Hinds Community College President Stephen Vacik spoke to us about the Workforce Training Centre. He only became college president in 2020 and says he can’t talk about what happened in 2018. Since this venture was first announced, Hinds has not only been replaced by new management, several board members were replaced.
Vacick said. the school has a bidding process in place that focuses on choosing the best person for any job, regardless of race.
“Throughout the bidding process, but to take the best bid, I think that’s key,” Vacik said. “We will work with whoever is the best. We feel very lucky in a few renders that we’ve already done on this project that we’ve been able to work with the Durrell company and Greg Durrell, one of the architects in town who’s doing fabulous work, great work for the college and is a minority. We want to make sure that we give opportunities to everyone. The HCC is the most diverse institution in the United States. I mean, I’m going to stake my reputation on it.
Garrett says the decision didn’t bring him down.
“We are not discouraged, downcast or sitting around crying and complaining about this. I think it needs to be talked about because Mississippi needs, and Jackson, this area needs a one-stop shop,” Garrett said.
Funding was also a huge issue for this project.

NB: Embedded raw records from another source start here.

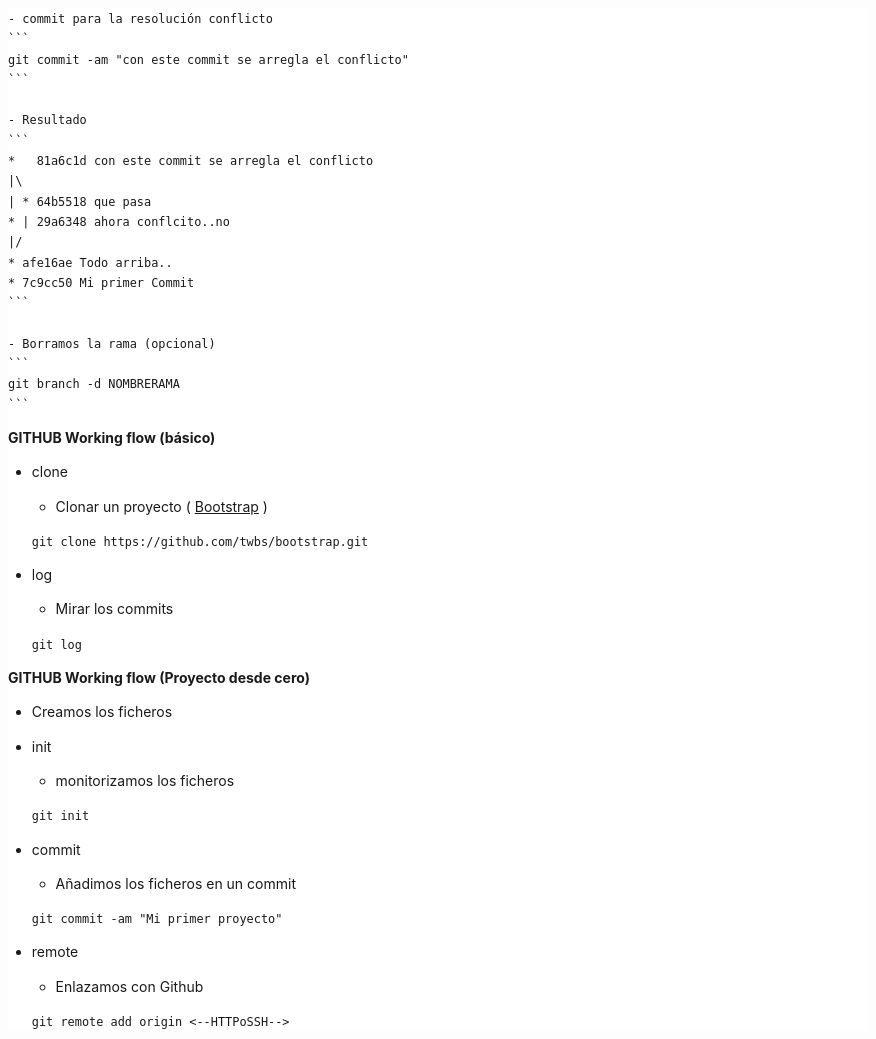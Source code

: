     - commit para la resolución conflicto
    ```
    git commit -am "con este commit se arregla el conflicto"
    ```

    - Resultado
    ```
    *   81a6c1d con este commit se arregla el conflicto
    |\  
    | * 64b5518 que pasa
    * | 29a6348 ahora conflcito..no
    |/  
    * afe16ae Todo arriba..
    * 7c9cc50 Mi primer Commit
    ```

    - Borramos la rama (opcional)
    ```
    git branch -d NOMBRERAMA
    ```


**GITHUB Working flow (básico)**
  - clone
    - Clonar un proyecto ( [Bootstrap](https://github.com/twbs/bootstrap) )
    ```
    git clone https://github.com/twbs/bootstrap.git
    ```

  - log
    - Mirar los commits
    ```
    git log
    ```


**GITHUB Working flow (Proyecto desde cero)**

  - Creamos los ficheros

  - init
    - monitorizamos los ficheros
    ```
    git init
    ```

  - commit
    - Añadimos los ficheros en un commit
    ```
    git commit -am "Mi primer proyecto"
    ```

  - remote
    - Enlazamos con Github
    ```
    git remote add origin <--HTTPoSSH-->
    ```
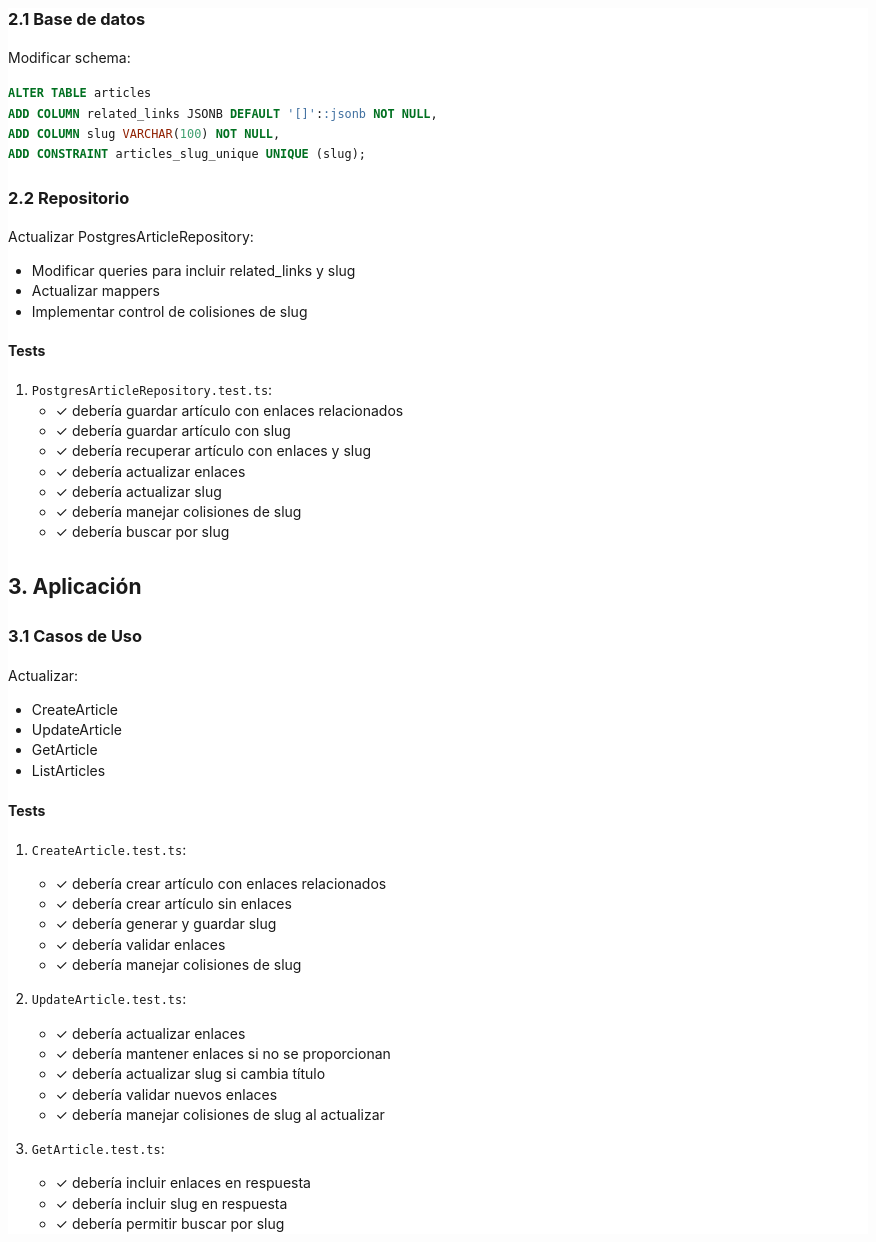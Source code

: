 ### 2.1 Base de datos
Modificar schema:
```sql
ALTER TABLE articles
ADD COLUMN related_links JSONB DEFAULT '[]'::jsonb NOT NULL,
ADD COLUMN slug VARCHAR(100) NOT NULL,
ADD CONSTRAINT articles_slug_unique UNIQUE (slug);
```

### 2.2 Repositorio
Actualizar PostgresArticleRepository:
- Modificar queries para incluir related_links y slug
- Actualizar mappers
- Implementar control de colisiones de slug

#### Tests
1. `PostgresArticleRepository.test.ts`:
   - ✓ debería guardar artículo con enlaces relacionados
   - ✓ debería guardar artículo con slug
   - ✓ debería recuperar artículo con enlaces y slug
   - ✓ debería actualizar enlaces
   - ✓ debería actualizar slug
   - ✓ debería manejar colisiones de slug
   - ✓ debería buscar por slug

## 3. Aplicación

### 3.1 Casos de Uso
Actualizar:
- CreateArticle
- UpdateArticle
- GetArticle
- ListArticles

#### Tests
1. `CreateArticle.test.ts`:
   - ✓ debería crear artículo con enlaces relacionados
   - ✓ debería crear artículo sin enlaces
   - ✓ debería generar y guardar slug
   - ✓ debería validar enlaces
   - ✓ debería manejar colisiones de slug

2. `UpdateArticle.test.ts`:
   - ✓ debería actualizar enlaces
   - ✓ debería mantener enlaces si no se proporcionan
   - ✓ debería actualizar slug si cambia título
   - ✓ debería validar nuevos enlaces
   - ✓ debería manejar colisiones de slug al actualizar

3. `GetArticle.test.ts`:
   - ✓ debería incluir enlaces en respuesta
   - ✓ debería incluir slug en respuesta
   - ✓ debería permitir buscar por slug
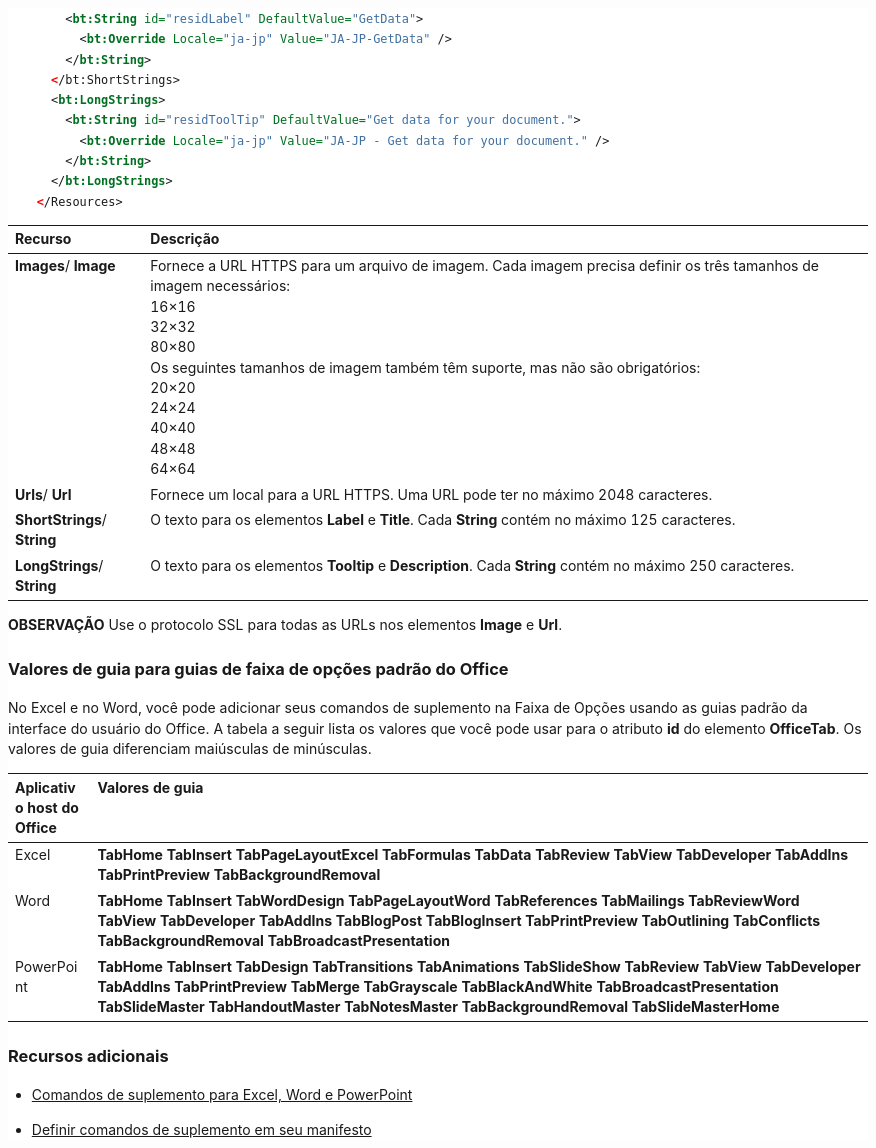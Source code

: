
 ```XML
        <bt:String id="residLabel" DefaultValue="GetData">
          <bt:Override Locale="ja-jp" Value="JA-JP-GetData" />
        </bt:String>      
      </bt:ShortStrings>
      <bt:LongStrings>
        <bt:String id="residToolTip" DefaultValue="Get data for your document.">
          <bt:Override Locale="ja-jp" Value="JA-JP - Get data for your document." />
        </bt:String>
      </bt:LongStrings>
    </Resources>
```

|**Recurso**|**Descrição**|
|:-----|:-----|
|**Images**/ **Image** <br/> | Fornece a URL HTTPS para um arquivo de imagem. Cada imagem precisa definir os três tamanhos de imagem necessários: <br/>  16×16 <br/>  32×32 <br/>  80×80 <br/>  Os seguintes tamanhos de imagem também têm suporte, mas não são obrigatórios: <br/>  20×20 <br/>  24×24 <br/>  40×40 <br/>  48×48 <br/>  64×64 <br/> |
|**Urls**/ **Url** <br/> |Fornece um local para a URL HTTPS. Uma URL pode ter no máximo 2048 caracteres.  <br/> |
|**ShortStrings**/ **String** <br/> |O texto para os elementos **Label** e **Title**. Cada **String** contém no máximo 125 caracteres. <br/> |
|**LongStrings**/ **String** <br/> |O texto para os elementos **Tooltip** e **Description**. Cada **String** contém no máximo 250 caracteres. <br/> |
       
    
**OBSERVAÇÃO** Use o protocolo SSL para todas as URLs nos elementos **Image** e **Url**.
    
   

### <a name="tab-values-for-default-office-ribbon-tabs"></a>Valores de guia para guias de faixa de opções padrão do Office
No Excel e no Word, você pode adicionar seus comandos de suplemento na Faixa de Opções usando as guias padrão da interface do usuário do Office. A tabela a seguir lista os valores que você pode usar para o atributo **id** do elemento **OfficeTab**. Os valores de guia diferenciam maiúsculas de minúsculas.


|**Aplicativo host do Office**|**Valores de guia**|
|:-----|:-----|
|Excel  <br/> |**TabHome**         **TabInsert**         **TabPageLayoutExcel**         **TabFormulas**         **TabData**         **TabReview**         **TabView**         **TabDeveloper**         **TabAddIns**         **TabPrintPreview**         **TabBackgroundRemoval** <br/> |
|Word  <br/> |**TabHome**         **TabInsert**         **TabWordDesign**         **TabPageLayoutWord**         **TabReferences**         **TabMailings**         **TabReviewWord**         **TabView**         **TabDeveloper**         **TabAddIns**         **TabBlogPost**         **TabBlogInsert**         **TabPrintPreview**         **TabOutlining**         **TabConflicts**         **TabBackgroundRemoval**         **TabBroadcastPresentation** <br/> |
|PowerPoint  <br/> |**TabHome**         **TabInsert**         **TabDesign**         **TabTransitions**         **TabAnimations**         **TabSlideShow**         **TabReview**         **TabView**         **TabDeveloper**         **TabAddIns**         **TabPrintPreview**         **TabMerge**         **TabGrayscale**         **TabBlackAndWhite**         **TabBroadcastPresentation**         **TabSlideMaster**         **TabHandoutMaster**         **TabNotesMaster**         **TabBackgroundRemoval**         **TabSlideMasterHome**          <br/> |
   

### <a name="additional-resources"></a>Recursos adicionais
-  [Comandos de suplemento para Excel, Word e PowerPoint](https://dev.office.com/docs/add-ins/design/add-in-commands-for-excel-and-word-preview)
      
-  [Definir comandos de suplemento em seu manifesto](https://dev.office.com/docs/add-ins/develop/define-add-in-commands)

Retro Metro officials say then-Lt. Governor Tate Reeves promised them millions in bonds.
But once Reeves became governor, the money instead went to projects on the Gulf Coast.
All is not dead with the Workforce Training Facility. Hinds officials say they are currently looking to move the facility directly to their Jackson campus.
Dr. Vacik says the location on Medgar Evers would absolutely serve this community and the entire state.
The project would be built in two phases, but he says that remains his number one priority.
County officials are supportive of the effort, and Vacik says once adequate funding is established, they will move forward.